• [EXERCISE DIRECTIONS]: Which lines of the entries below contain the string "cdot"? Copy each one.

○ ○ ○ ○

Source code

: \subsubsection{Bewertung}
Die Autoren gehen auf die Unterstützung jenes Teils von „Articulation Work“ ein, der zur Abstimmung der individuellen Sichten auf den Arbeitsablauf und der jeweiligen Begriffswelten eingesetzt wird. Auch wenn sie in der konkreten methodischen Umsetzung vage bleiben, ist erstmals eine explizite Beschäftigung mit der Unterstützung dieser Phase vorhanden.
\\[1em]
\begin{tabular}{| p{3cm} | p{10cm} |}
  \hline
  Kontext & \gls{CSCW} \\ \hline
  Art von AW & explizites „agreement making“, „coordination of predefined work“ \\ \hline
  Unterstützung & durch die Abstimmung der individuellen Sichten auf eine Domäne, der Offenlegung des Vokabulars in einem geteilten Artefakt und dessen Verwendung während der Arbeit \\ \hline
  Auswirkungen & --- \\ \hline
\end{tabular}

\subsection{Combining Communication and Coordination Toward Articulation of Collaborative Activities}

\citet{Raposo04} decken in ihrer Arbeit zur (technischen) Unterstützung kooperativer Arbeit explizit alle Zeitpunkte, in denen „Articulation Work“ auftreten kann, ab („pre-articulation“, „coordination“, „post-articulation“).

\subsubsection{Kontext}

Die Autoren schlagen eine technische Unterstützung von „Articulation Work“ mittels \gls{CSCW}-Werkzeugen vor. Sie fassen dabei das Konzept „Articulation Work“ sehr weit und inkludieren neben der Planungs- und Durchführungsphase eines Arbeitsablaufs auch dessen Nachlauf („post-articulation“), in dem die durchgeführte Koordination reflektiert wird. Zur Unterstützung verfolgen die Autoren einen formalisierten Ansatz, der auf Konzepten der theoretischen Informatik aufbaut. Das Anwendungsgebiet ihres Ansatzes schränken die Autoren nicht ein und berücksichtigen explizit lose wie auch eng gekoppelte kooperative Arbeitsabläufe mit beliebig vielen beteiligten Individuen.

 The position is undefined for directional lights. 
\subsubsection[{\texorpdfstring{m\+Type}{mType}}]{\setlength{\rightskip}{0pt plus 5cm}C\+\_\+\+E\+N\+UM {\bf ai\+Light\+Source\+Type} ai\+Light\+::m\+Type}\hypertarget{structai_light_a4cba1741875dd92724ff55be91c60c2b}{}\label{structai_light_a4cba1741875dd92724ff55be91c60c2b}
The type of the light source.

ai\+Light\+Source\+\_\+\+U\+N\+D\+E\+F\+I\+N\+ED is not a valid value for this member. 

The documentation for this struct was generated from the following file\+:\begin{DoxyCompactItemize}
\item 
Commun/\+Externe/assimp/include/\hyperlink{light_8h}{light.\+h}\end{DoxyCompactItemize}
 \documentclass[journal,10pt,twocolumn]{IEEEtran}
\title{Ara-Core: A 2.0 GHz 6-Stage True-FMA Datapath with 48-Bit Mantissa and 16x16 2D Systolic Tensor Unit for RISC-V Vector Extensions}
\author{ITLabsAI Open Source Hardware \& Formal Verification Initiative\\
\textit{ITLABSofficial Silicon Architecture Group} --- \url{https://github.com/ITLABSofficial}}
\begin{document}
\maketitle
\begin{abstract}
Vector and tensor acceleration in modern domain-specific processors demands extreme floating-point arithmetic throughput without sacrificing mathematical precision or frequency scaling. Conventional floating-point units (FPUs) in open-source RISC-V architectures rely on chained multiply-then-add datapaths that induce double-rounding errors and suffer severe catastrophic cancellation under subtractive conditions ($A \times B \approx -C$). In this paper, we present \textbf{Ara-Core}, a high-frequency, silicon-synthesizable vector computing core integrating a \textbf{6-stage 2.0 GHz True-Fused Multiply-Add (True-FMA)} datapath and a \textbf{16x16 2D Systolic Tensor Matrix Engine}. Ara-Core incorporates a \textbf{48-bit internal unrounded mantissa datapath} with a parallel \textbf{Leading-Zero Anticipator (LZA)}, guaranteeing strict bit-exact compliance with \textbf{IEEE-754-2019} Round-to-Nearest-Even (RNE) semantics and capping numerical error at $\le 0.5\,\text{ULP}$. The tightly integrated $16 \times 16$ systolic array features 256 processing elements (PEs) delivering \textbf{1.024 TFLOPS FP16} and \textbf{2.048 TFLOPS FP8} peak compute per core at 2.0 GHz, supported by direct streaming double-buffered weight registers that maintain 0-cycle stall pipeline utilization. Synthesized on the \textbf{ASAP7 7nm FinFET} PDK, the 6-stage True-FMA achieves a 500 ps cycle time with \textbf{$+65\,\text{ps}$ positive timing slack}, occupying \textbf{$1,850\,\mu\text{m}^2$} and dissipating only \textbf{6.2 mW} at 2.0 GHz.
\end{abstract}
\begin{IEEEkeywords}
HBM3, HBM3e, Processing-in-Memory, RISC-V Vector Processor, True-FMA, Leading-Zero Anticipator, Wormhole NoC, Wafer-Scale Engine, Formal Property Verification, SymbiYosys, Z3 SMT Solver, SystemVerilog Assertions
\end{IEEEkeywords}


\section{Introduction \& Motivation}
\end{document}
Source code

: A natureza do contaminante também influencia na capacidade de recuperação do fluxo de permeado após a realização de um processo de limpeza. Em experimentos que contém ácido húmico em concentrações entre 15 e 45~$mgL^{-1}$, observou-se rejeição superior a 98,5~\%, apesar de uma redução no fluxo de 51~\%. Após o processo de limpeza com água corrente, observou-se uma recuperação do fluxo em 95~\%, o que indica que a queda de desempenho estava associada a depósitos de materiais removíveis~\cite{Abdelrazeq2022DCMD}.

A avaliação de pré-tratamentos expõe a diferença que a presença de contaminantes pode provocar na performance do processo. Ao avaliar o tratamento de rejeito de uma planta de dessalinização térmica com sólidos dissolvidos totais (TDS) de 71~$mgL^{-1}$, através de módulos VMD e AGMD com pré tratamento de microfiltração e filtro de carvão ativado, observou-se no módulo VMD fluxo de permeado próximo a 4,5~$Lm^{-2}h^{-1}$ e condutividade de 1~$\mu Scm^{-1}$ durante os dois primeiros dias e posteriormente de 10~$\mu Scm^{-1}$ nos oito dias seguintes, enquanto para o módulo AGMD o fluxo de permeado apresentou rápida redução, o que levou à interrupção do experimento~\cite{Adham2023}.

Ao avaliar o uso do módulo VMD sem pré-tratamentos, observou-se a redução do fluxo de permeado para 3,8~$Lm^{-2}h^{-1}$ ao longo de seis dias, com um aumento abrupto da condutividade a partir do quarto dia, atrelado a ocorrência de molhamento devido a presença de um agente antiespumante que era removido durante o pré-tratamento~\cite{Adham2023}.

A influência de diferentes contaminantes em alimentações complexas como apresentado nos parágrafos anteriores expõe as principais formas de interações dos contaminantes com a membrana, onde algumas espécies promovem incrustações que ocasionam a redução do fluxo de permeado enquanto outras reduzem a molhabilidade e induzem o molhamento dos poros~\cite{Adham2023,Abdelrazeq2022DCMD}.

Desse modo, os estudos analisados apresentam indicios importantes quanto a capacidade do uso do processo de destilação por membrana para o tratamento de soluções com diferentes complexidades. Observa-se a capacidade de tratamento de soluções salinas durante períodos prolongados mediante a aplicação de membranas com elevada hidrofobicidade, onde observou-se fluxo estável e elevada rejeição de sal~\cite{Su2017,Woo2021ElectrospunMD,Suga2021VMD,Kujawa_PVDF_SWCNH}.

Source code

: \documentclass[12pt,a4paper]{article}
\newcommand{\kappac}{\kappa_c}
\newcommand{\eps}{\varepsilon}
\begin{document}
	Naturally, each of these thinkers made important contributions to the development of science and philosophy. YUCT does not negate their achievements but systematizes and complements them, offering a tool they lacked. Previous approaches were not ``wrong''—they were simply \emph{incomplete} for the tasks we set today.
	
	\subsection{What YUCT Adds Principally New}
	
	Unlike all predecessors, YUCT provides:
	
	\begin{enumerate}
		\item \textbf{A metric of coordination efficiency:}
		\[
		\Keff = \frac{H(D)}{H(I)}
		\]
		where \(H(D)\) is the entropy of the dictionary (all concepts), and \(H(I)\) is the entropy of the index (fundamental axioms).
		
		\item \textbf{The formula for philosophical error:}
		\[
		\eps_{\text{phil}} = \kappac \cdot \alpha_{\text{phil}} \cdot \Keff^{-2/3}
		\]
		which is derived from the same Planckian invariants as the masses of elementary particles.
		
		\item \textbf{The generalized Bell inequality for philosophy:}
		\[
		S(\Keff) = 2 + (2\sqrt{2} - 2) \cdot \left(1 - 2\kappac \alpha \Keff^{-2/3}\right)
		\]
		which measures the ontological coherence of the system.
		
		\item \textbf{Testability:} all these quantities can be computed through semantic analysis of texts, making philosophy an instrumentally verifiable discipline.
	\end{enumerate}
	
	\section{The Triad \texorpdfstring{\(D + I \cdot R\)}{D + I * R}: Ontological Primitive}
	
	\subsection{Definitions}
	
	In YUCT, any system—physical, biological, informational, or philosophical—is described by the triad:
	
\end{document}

○ ○ ○ ○

• [RESULT]:
		\eps_{\text{phil}} = \kappac \cdot \alpha_{\text{phil}} \cdot \Keff^{-2/3}
		S(\Keff) = 2 + (2\sqrt{2} - 2) \cdot \left(1 - 2\kappac \alpha \Keff^{-2/3}\right)
	\section{The Triad \texorpdfstring{\(D + I \cdot R\)}{D + I * R}: Ontological Primitive}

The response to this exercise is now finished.